A healthy mouth will ensure your child can speak, eat, and smile with confidence later in life. Although
baby teeth are only temporary, a long-term outlook toward dental care is still essential to setting your
child up for success. Baby teeth are still just as susceptible to decay as adult teeth, and one of the most
common ways that babies experience tooth decay is from baby bottles, sippy cups and straw cups. 

Sometimes called bottle rot, it’s important to know its causes and how to avoid them with the help of our pediatric dentist.

What is Baby Bottle Tooth Decay?

Bottle rot occurs when your baby drinks sugary liquids like milk or formula throughout the day frequently. 
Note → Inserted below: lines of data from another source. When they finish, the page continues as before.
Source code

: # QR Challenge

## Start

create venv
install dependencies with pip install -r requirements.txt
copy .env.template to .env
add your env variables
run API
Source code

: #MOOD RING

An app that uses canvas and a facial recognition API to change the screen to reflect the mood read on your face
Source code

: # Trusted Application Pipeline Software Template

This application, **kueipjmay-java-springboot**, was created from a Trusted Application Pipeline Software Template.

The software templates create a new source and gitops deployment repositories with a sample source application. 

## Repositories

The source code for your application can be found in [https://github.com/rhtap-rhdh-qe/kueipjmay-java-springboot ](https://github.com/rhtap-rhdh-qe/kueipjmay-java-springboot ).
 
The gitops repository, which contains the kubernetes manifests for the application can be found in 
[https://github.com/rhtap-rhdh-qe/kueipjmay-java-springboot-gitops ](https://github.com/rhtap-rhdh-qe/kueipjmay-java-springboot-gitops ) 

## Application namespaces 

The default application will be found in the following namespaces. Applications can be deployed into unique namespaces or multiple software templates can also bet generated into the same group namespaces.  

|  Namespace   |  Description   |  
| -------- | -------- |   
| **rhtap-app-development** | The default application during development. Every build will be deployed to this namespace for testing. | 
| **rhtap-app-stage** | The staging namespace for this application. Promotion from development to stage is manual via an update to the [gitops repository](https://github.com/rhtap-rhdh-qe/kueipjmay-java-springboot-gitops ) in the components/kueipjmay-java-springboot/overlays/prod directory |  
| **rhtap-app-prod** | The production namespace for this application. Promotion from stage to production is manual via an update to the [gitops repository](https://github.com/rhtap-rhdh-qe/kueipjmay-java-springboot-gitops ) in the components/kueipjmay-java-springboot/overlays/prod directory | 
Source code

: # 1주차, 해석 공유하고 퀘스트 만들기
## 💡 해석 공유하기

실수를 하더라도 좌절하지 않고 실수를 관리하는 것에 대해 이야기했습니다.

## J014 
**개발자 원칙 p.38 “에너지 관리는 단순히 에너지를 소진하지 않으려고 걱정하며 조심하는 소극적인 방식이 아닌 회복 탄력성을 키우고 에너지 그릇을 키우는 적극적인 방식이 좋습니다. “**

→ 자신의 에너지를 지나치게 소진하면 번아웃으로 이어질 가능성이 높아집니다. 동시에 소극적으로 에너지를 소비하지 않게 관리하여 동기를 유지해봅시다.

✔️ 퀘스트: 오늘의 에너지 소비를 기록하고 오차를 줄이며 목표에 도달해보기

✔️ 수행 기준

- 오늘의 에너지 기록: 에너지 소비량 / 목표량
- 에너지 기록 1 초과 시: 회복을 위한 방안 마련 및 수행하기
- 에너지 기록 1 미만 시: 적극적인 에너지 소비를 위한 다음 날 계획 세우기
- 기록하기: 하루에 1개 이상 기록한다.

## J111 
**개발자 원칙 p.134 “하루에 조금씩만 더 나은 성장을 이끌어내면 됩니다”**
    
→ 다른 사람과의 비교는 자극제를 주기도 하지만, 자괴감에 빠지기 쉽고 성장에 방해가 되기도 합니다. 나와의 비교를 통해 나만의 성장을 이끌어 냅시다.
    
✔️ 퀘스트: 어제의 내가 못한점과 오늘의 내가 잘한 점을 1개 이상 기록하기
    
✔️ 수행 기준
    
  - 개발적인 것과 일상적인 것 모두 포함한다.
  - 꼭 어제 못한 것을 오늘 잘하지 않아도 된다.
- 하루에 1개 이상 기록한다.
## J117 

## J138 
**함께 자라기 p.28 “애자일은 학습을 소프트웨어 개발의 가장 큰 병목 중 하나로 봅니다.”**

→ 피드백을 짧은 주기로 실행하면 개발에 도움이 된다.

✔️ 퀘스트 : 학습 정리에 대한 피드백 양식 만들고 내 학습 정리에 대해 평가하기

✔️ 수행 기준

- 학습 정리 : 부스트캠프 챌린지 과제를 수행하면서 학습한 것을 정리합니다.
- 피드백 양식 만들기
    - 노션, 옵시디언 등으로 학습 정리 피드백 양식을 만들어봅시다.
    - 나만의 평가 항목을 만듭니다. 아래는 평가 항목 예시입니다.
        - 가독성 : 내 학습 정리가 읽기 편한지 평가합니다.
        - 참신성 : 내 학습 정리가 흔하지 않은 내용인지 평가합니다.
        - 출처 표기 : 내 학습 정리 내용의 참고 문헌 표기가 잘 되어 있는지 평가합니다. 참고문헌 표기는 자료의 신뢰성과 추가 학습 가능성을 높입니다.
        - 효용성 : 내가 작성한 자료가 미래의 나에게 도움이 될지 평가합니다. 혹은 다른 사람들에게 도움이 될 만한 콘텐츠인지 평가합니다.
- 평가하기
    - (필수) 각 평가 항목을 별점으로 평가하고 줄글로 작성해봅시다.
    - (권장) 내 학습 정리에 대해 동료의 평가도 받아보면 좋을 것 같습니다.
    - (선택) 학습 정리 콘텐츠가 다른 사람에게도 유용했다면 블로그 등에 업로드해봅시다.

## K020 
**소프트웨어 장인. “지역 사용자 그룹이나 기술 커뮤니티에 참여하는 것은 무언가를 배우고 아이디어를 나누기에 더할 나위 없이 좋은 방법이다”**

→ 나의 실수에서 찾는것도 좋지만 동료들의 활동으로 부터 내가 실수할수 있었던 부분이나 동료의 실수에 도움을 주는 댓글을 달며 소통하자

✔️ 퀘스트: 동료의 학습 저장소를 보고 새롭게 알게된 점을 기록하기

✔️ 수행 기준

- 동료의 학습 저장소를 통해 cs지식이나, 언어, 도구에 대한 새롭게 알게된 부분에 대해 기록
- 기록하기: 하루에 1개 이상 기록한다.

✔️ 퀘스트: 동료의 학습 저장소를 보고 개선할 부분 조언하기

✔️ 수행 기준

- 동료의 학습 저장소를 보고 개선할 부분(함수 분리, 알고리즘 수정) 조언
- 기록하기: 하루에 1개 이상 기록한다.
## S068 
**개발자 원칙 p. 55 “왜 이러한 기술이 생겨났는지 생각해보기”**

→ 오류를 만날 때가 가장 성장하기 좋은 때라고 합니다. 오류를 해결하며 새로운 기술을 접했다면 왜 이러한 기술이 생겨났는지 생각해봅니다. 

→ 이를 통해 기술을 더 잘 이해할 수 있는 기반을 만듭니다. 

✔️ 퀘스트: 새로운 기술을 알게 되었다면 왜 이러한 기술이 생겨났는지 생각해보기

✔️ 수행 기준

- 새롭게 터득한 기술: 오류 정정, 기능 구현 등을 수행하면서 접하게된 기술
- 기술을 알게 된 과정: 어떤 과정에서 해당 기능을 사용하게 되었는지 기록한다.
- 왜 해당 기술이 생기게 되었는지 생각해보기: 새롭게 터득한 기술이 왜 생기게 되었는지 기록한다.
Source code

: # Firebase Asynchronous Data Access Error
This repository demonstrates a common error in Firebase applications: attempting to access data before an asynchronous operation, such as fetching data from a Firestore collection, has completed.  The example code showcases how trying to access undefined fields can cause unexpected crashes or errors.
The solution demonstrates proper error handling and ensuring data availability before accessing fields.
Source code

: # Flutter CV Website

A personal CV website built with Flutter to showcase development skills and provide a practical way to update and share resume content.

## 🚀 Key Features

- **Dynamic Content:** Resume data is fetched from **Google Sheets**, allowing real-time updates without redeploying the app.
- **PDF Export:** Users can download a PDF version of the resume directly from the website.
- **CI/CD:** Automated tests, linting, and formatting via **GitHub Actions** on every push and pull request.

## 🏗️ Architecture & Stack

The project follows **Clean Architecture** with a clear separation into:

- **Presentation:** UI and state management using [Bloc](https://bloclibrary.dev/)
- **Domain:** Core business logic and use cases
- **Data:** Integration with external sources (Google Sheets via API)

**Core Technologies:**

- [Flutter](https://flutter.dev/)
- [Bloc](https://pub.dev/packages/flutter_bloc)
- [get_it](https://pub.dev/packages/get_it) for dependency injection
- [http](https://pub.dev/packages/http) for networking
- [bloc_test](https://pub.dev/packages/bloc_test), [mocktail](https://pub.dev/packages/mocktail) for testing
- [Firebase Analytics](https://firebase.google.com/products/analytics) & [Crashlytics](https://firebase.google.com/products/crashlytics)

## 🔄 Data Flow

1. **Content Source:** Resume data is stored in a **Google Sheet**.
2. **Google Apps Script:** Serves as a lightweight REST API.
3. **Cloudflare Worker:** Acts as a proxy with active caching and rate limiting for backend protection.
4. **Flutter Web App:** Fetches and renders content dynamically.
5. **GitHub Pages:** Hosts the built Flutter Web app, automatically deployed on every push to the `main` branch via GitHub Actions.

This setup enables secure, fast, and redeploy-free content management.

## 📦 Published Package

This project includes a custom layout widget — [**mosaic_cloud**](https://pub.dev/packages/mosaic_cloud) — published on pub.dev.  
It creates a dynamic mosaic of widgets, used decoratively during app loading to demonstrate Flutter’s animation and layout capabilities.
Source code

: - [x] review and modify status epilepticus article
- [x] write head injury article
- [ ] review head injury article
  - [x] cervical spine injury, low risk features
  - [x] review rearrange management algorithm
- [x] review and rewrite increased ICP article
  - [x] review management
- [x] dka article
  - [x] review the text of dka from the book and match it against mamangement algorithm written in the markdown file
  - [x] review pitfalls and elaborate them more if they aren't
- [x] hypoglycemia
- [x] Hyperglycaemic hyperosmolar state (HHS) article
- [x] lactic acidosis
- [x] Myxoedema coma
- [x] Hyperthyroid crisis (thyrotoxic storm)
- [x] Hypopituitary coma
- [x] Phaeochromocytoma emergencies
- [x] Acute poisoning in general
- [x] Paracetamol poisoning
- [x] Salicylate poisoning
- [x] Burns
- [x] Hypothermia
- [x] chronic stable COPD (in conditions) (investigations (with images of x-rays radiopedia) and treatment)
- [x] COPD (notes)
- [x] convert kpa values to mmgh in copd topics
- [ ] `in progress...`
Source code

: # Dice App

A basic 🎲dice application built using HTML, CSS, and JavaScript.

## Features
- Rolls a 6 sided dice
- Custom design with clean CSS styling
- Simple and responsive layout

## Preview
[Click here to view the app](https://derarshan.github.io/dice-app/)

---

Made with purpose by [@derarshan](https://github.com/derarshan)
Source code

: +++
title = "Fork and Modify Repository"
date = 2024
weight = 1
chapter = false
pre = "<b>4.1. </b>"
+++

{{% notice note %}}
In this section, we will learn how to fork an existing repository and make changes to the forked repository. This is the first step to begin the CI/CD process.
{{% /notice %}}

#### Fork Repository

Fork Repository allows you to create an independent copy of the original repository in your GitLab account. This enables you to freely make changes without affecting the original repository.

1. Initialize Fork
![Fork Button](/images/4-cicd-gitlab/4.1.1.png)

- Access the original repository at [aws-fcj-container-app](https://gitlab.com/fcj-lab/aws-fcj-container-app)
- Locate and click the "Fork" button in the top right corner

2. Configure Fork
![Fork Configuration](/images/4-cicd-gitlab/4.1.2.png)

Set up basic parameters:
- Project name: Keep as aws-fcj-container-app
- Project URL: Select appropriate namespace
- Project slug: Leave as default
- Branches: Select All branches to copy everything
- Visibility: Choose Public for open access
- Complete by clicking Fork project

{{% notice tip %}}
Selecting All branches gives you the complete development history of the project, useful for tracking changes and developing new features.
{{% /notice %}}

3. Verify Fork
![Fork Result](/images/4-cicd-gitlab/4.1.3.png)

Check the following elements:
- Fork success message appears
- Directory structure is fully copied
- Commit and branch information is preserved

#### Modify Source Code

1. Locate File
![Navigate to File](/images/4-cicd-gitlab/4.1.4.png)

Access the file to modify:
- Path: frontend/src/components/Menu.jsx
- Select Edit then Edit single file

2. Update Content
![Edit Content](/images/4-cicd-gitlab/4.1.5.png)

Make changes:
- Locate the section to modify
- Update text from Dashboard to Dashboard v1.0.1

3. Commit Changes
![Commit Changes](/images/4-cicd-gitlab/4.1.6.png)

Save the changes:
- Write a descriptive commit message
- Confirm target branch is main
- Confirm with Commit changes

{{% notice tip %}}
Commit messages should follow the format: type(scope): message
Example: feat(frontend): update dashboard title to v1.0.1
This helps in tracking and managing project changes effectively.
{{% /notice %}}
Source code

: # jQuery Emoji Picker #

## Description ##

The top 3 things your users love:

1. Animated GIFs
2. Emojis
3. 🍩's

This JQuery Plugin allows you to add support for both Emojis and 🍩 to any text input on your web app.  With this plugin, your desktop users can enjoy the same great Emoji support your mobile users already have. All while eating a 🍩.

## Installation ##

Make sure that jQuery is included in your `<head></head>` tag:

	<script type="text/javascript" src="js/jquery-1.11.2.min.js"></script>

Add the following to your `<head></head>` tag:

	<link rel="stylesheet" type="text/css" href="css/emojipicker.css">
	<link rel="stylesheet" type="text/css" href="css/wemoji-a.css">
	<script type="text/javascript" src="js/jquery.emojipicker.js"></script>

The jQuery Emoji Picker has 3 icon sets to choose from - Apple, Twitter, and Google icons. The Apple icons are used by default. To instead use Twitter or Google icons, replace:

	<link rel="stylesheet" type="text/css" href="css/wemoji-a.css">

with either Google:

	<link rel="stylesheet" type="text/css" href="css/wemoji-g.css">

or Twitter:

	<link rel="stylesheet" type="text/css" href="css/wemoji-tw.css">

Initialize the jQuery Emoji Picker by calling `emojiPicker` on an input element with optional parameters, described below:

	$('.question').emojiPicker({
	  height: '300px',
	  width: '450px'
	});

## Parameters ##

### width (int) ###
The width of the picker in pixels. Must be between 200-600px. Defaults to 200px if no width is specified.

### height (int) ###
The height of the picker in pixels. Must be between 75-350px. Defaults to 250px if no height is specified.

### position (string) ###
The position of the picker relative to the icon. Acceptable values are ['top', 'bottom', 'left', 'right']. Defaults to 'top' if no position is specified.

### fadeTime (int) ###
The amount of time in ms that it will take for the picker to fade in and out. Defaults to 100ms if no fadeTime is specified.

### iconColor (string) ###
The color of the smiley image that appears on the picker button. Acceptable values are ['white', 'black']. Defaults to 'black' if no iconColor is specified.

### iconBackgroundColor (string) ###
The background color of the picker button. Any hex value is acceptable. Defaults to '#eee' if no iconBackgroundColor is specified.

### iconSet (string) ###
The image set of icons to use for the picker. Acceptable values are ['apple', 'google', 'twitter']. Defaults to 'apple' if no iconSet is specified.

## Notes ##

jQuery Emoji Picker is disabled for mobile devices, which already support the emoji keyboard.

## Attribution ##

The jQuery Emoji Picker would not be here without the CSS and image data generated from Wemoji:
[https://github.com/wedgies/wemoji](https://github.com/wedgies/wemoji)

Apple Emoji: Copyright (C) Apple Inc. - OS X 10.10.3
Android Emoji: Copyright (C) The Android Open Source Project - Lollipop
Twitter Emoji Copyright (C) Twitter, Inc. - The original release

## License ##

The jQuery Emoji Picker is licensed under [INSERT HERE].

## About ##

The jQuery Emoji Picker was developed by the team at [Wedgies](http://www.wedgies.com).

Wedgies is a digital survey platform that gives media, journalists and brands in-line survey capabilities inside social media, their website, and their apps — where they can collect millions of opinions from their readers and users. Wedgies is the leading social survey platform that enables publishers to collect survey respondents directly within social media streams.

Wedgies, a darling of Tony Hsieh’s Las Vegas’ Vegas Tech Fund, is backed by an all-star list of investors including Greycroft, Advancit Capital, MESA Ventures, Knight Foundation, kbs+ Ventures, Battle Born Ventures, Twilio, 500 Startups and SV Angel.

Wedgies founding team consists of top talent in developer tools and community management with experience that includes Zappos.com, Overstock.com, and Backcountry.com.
This process encourages the growth of harmful bacteria and acid on the teeth, which wear away at the enamel and lead to decay. Over time, this consistent exposure can cause cavities and even more serious dental pain and infections. Many babies don’t show symptoms at first but if not treated early, it can lead to discomfort and more serious damage to the teeth.

What Causes Baby Bottle Tooth Decay?

Consistent exposure to sugary drinks causes tooth decay, but there are a few culprits that are specific to
babies. They include:

  • Falling asleep with a bottle in their mouth
  • Consuming sugary drinks, milk, or breast milk before sleeping without cleaning the teeth and mouth afterwards
  • Frequent feeding otherwise known as “grazing” throughout the day
  • Sharing utensils
  • Constant and/or long-term pacifier use

These things promote bacterial growth and without proper oral care, it can lead to decay later on.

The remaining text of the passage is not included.